**Assignment:** Every entry that follows must be written out exactly, apart from its pictures.

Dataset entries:
────────────────
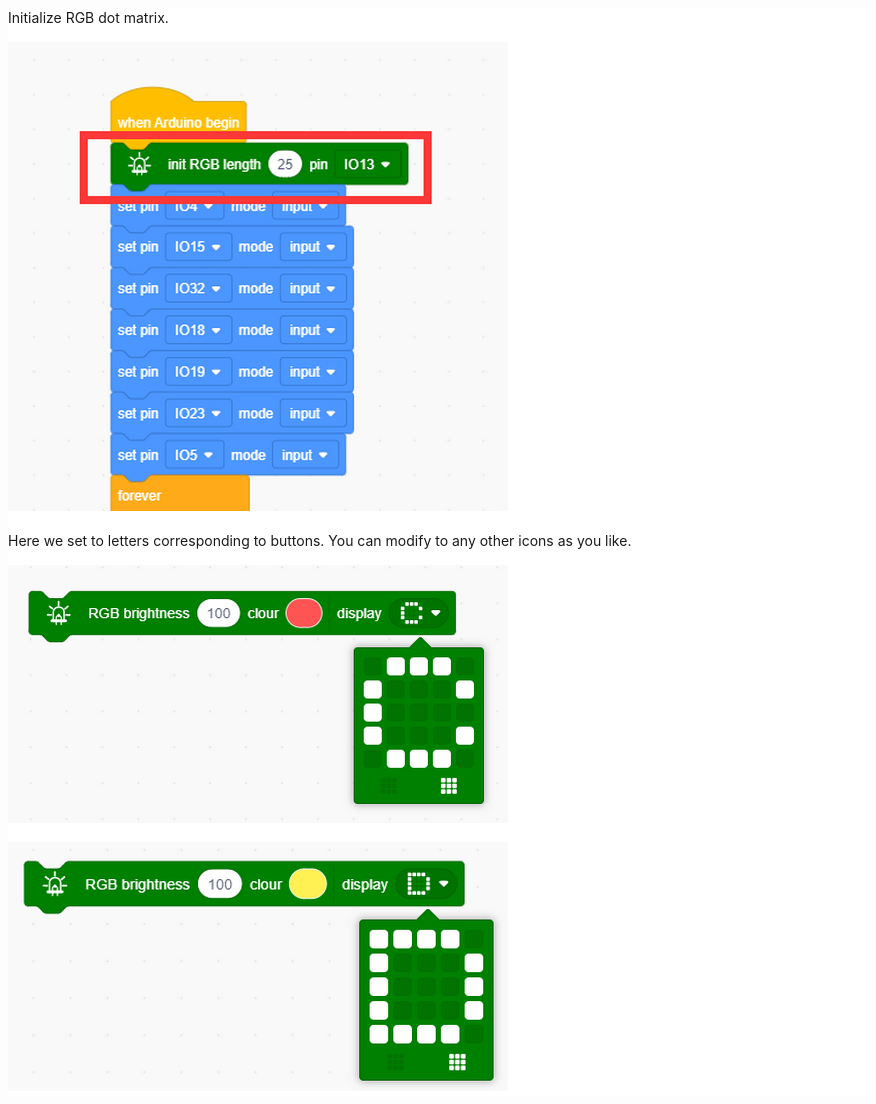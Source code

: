 Initialize RGB dot matrix.

![img](img/109.png)

Here we set to letters corresponding to buttons. You can modify to any other icons as you like.

![img](img/110.png)

![img](img/111.png)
────────────────
**Task response:**
Source code

: Initialize RGB dot matrix.

![img](img/109.png)

Here we set to letters corresponding to buttons. You can modify to any other icons as you like.

![img](img/110.png)

![img](img/111.png)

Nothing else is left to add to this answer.